• _Supplied data_
== Segment start ==
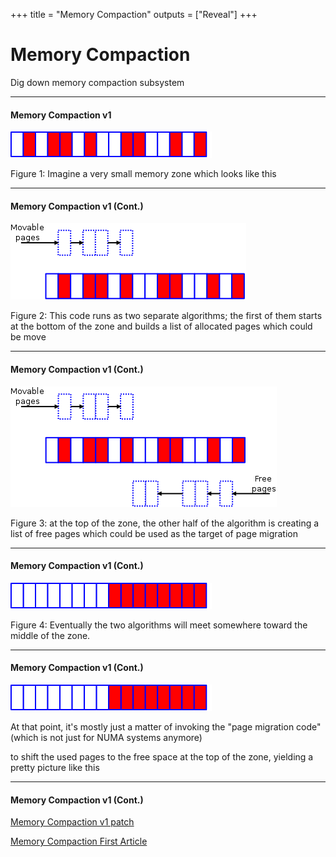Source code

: +++
title = "Memory Compaction"
outputs = ["Reveal"]
+++

# Memory Compaction

Dig down memory compaction subsystem

---

#### Memory Compaction v1

<img src="compaction1.png" alt="Figure 1: Imagine a very small memory zone which looks like this">

Figure 1: Imagine a very small memory zone which looks like this

---

#### Memory Compaction v1 (Cont.)

<img src="compaction2.png" alt="Figure 2: This code runs as two separate algorithms; the first of them starts at the bottom of the zone and builds a list of allocated pages which could be move">

Figure 2: This code runs as two separate algorithms; the first of them starts at the bottom of the zone and builds a list of allocated pages which could be move

---

#### Memory Compaction v1 (Cont.)

<img src="compaction3.png" alt="Figure 3: at the top of the zone, the other half of the algorithm is creating a list of free pages which could be used as the target of page migration">

Figure 3: at the top of the zone, the other half of the algorithm is creating a list of free pages which could be used as the target of page migration

---

#### Memory Compaction v1 (Cont.)

<img src="compaction4.png" alt="Figure 4: Eventually the two algorithms will meet somewhere toward the middle of the zone. At that point, it's mostly just a matter of invoking the page migration code (which is not just for NUMA systems anymore) to shift the used pages to the free space at the top of the zone, yielding a pretty picture like this">

Figure 4: Eventually the two algorithms will meet somewhere toward the middle of the zone. 

---

#### Memory Compaction v1 (Cont.)

<img src="compaction4.png" alt="Figure 4: Eventually the two algorithms will meet somewhere toward the middle of the zone. At that point, it's mostly just a matter of invoking the page migration code (which is not just for NUMA systems anymore) to shift the used pages to the free space at the top of the zone, yielding a pretty picture like this">

At that point, it's mostly just a matter of invoking the "page migration code" (which is not just for NUMA systems anymore) 

to shift the used pages to the free space at the top of the zone, yielding a pretty picture like this

---

#### Memory Compaction v1 (Cont.)

[Memory Compaction v1 patch](https://lwn.net/Articles/368854/)

[Memory Compaction First Article](https://lwn.net/Articles/368869/)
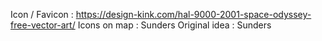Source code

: Icon / Favicon : https://design-kink.com/hal-9000-2001-space-odyssey-free-vector-art/
Icons on map : Sunders
Original idea : Sunders
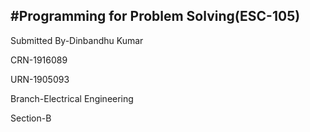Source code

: #Programming for Problem Solving(ESC-105)
--------------------
Submitted By-Dinbandhu Kumar

CRN-1916089

URN-1905093

Branch-Electrical Engineering

Section-B
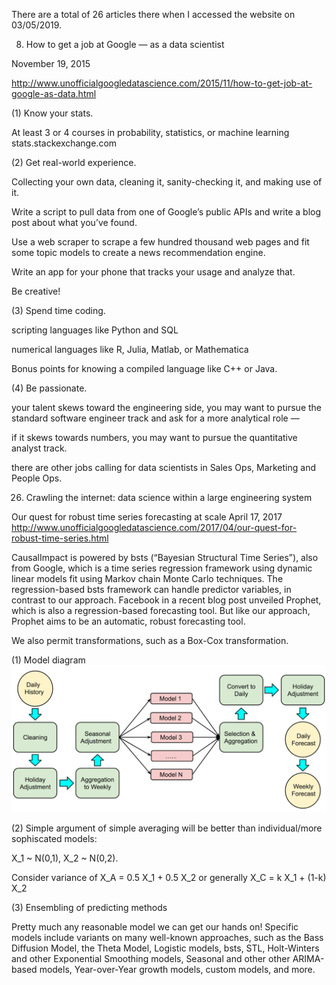 

There are a total of 26 articles there when I accessed the website on 03/05/2019.

8. How to get a job at Google — as a data scientist

November 19, 2015

http://www.unofficialgoogledatascience.com/2015/11/how-to-get-job-at-google-as-data.html

(1) Know your stats. 

At least 3 or 4 courses in probability, statistics, or machine learning
stats.stackexchange.com

(2) Get real-world experience.

Collecting your own data, cleaning it, sanity-checking it, and making use of it.

Write a script to pull data from one of Google’s public APIs and write a blog post about what you’ve found.

Use a web scraper to scrape a few hundred thousand web pages and fit some topic models to create a news recommendation engine. 

Write an app for your phone that tracks your usage and analyze that. 

Be creative!

(3) Spend time coding.

scripting languages like Python and SQL

numerical languages like R, Julia, Matlab, or Mathematica

Bonus points for knowing a compiled language like C++ or Java.

(4) Be passionate.

your talent skews toward the engineering side, you may want to pursue the standard software engineer track and ask for a more analytical role — 

if it skews towards numbers, you may want to pursue the quantitative analyst track.

there are other jobs calling for data scientists in Sales Ops, Marketing and People Ops.
 


26. Crawling the internet: data science within a large engineering system




Our quest for robust time series forecasting at scale 
April 17, 2017
http://www.unofficialgoogledatascience.com/2017/04/our-quest-for-robust-time-series.html

CausalImpact is powered by bsts (“Bayesian Structural Time Series”), also from Google, 
which is a time series regression framework using dynamic linear models fit using Markov 
chain Monte Carlo techniques. The regression-based bsts framework can handle predictor 
variables, in contrast to our approach. Facebook in a recent blog post unveiled Prophet, 
which is also a regression-based forecasting tool. But like our approach, Prophet aims 
to be an automatic, robust forecasting tool.

We also permit transformations, such as a Box-Cox transformation.

(1) Model diagram
![Alt text](images/workflow.png?raw=true "Optional Title")

(2) Simple argument of simple averaging will be better than individual/more sophiscated models:

X_1 ~ N(0,1), X_2 ~ N(0,2).

Consider variance of X_A = 0.5 X_1 + 0.5 X_2 or generally X_C = k X_1 + (1-k) X_2

(3) Ensembling of predicting methods

Pretty much any reasonable model we can get our hands on! 
Specific models include variants on many well-known approaches, 
such as the Bass Diffusion Model, the Theta Model, Logistic models, 
bsts, STL, Holt-Winters and other Exponential Smoothing models, 
Seasonal and other other ARIMA-based models, Year-over-Year growth models, 
custom models, and more.
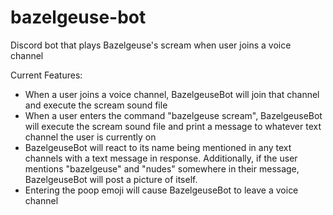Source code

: # bazelgeuse-bot
Discord bot that plays Bazelgeuse's scream when user joins a voice channel

Current Features:
- When a user joins a voice channel, BazelgeuseBot will join that channel and execute the scream sound file
- When a user enters the command "bazelgeuse scream", BazelgeuseBot will execute the scream sound file and print a message to
whatever text channel the user is currently on
- BazelgeuseBot will react to its name being mentioned in any text channels with a text message in response. Additionally,
if the user mentions "bazelgeuse" and "nudes" somewhere in their message, BazelgeuseBot will post a picture of itself.
- Entering the poop emoji will cause BazelgeuseBot to leave a voice channel
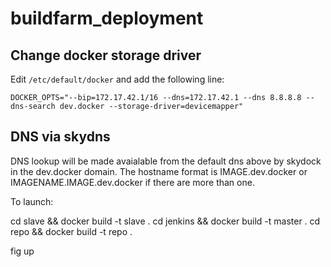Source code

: buildfarm_deployment
====================

Change docker storage driver
----------------------------

Edit `/etc/default/docker` and add the following line:

    DOCKER_OPTS="--bip=172.17.42.1/16 --dns=172.17.42.1 --dns 8.8.8.8 --dns-search dev.docker --storage-driver=devicemapper"

DNS via skydns
--------------

DNS lookup will be made avaialable from the default dns above by skydock in the dev.docker domain.
The hostname format is IMAGE.dev.docker or IMAGENAME.IMAGE.dev.docker if there are more than one.

To launch:

cd slave && docker build -t slave .
cd jenkins && docker build -t master .
cd repo && docker build -t repo .

fig up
== Segment end ==
• _Exercise objective_
Reproduce every entry word for word, but skip any pictures.

• _Exercise response_
Source code

: +++
title = "Memory Compaction"
outputs = ["Reveal"]
+++

# Memory Compaction

Dig down memory compaction subsystem

---

#### Memory Compaction v1

<img src="compaction1.png" alt="Figure 1: Imagine a very small memory zone which looks like this">

Figure 1: Imagine a very small memory zone which looks like this

---

#### Memory Compaction v1 (Cont.)

<img src="compaction2.png" alt="Figure 2: This code runs as two separate algorithms; the first of them starts at the bottom of the zone and builds a list of allocated pages which could be move">

Figure 2: This code runs as two separate algorithms; the first of them starts at the bottom of the zone and builds a list of allocated pages which could be move

---

#### Memory Compaction v1 (Cont.)

<img src="compaction3.png" alt="Figure 3: at the top of the zone, the other half of the algorithm is creating a list of free pages which could be used as the target of page migration">

Figure 3: at the top of the zone, the other half of the algorithm is creating a list of free pages which could be used as the target of page migration

---

#### Memory Compaction v1 (Cont.)

<img src="compaction4.png" alt="Figure 4: Eventually the two algorithms will meet somewhere toward the middle of the zone. At that point, it's mostly just a matter of invoking the page migration code (which is not just for NUMA systems anymore) to shift the used pages to the free space at the top of the zone, yielding a pretty picture like this">

Figure 4: Eventually the two algorithms will meet somewhere toward the middle of the zone. 

---

#### Memory Compaction v1 (Cont.)

<img src="compaction4.png" alt="Figure 4: Eventually the two algorithms will meet somewhere toward the middle of the zone. At that point, it's mostly just a matter of invoking the page migration code (which is not just for NUMA systems anymore) to shift the used pages to the free space at the top of the zone, yielding a pretty picture like this">

At that point, it's mostly just a matter of invoking the "page migration code" (which is not just for NUMA systems anymore) 

to shift the used pages to the free space at the top of the zone, yielding a pretty picture like this

---

#### Memory Compaction v1 (Cont.)

[Memory Compaction v1 patch](https://lwn.net/Articles/368854/)

[Memory Compaction First Article](https://lwn.net/Articles/368869/)
Source code

: Icon / Favicon : https://design-kink.com/hal-9000-2001-space-odyssey-free-vector-art/
Icons on map : Sunders
Original idea : Sunders
Source code

: #Programming for Problem Solving(ESC-105)
--------------------
Submitted By-Dinbandhu Kumar

CRN-1916089

URN-1905093

Branch-Electrical Engineering

Section-B

There are a total of 26 articles there when I accessed the website on 03/05/2019.

8. How to get a job at Google — as a data scientist

November 19, 2015

http://www.unofficialgoogledatascience.com/2015/11/how-to-get-job-at-google-as-data.html

(1) Know your stats. 

At least 3 or 4 courses in probability, statistics, or machine learning
stats.stackexchange.com

(2) Get real-world experience.

Collecting your own data, cleaning it, sanity-checking it, and making use of it.

Write a script to pull data from one of Google’s public APIs and write a blog post about what you’ve found.

Use a web scraper to scrape a few hundred thousand web pages and fit some topic models to create a news recommendation engine. 

Write an app for your phone that tracks your usage and analyze that. 

Be creative!

(3) Spend time coding.

scripting languages like Python and SQL

numerical languages like R, Julia, Matlab, or Mathematica

Bonus points for knowing a compiled language like C++ or Java.

(4) Be passionate.

your talent skews toward the engineering side, you may want to pursue the standard software engineer track and ask for a more analytical role — 

if it skews towards numbers, you may want to pursue the quantitative analyst track.

there are other jobs calling for data scientists in Sales Ops, Marketing and People Ops.
 


26. Crawling the internet: data science within a large engineering system




Our quest for robust time series forecasting at scale 
April 17, 2017
http://www.unofficialgoogledatascience.com/2017/04/our-quest-for-robust-time-series.html

CausalImpact is powered by bsts (“Bayesian Structural Time Series”), also from Google, 
which is a time series regression framework using dynamic linear models fit using Markov 
chain Monte Carlo techniques. The regression-based bsts framework can handle predictor 
variables, in contrast to our approach. Facebook in a recent blog post unveiled Prophet, 
which is also a regression-based forecasting tool. But like our approach, Prophet aims 
to be an automatic, robust forecasting tool.

We also permit transformations, such as a Box-Cox transformation.

(1) Model diagram
![Alt text](images/workflow.png?raw=true "Optional Title")

(2) Simple argument of simple averaging will be better than individual/more sophiscated models:

X_1 ~ N(0,1), X_2 ~ N(0,2).

Consider variance of X_A = 0.5 X_1 + 0.5 X_2 or generally X_C = k X_1 + (1-k) X_2

(3) Ensembling of predicting methods

Pretty much any reasonable model we can get our hands on! 
Specific models include variants on many well-known approaches, 
such as the Bass Diffusion Model, the Theta Model, Logistic models, 
bsts, STL, Holt-Winters and other Exponential Smoothing models, 
Seasonal and other other ARIMA-based models, Year-over-Year growth models, 
custom models, and more.
Source code

: # bazelgeuse-bot
Discord bot that plays Bazelgeuse's scream when user joins a voice channel

Current Features:
- When a user joins a voice channel, BazelgeuseBot will join that channel and execute the scream sound file
- When a user enters the command "bazelgeuse scream", BazelgeuseBot will execute the scream sound file and print a message to
whatever text channel the user is currently on
- BazelgeuseBot will react to its name being mentioned in any text channels with a text message in response. Additionally,
if the user mentions "bazelgeuse" and "nudes" somewhere in their message, BazelgeuseBot will post a picture of itself.
- Entering the poop emoji will cause BazelgeuseBot to leave a voice channel
Source code

: buildfarm_deployment
====================

Change docker storage driver
----------------------------

Edit `/etc/default/docker` and add the following line:

    DOCKER_OPTS="--bip=172.17.42.1/16 --dns=172.17.42.1 --dns 8.8.8.8 --dns-search dev.docker --storage-driver=devicemapper"

DNS via skydns
--------------

DNS lookup will be made avaialable from the default dns above by skydock in the dev.docker domain.
The hostname format is IMAGE.dev.docker or IMAGENAME.IMAGE.dev.docker if there are more than one.

To launch:

cd slave && docker build -t slave .
cd jenkins && docker build -t master .
cd repo && docker build -t repo .

fig up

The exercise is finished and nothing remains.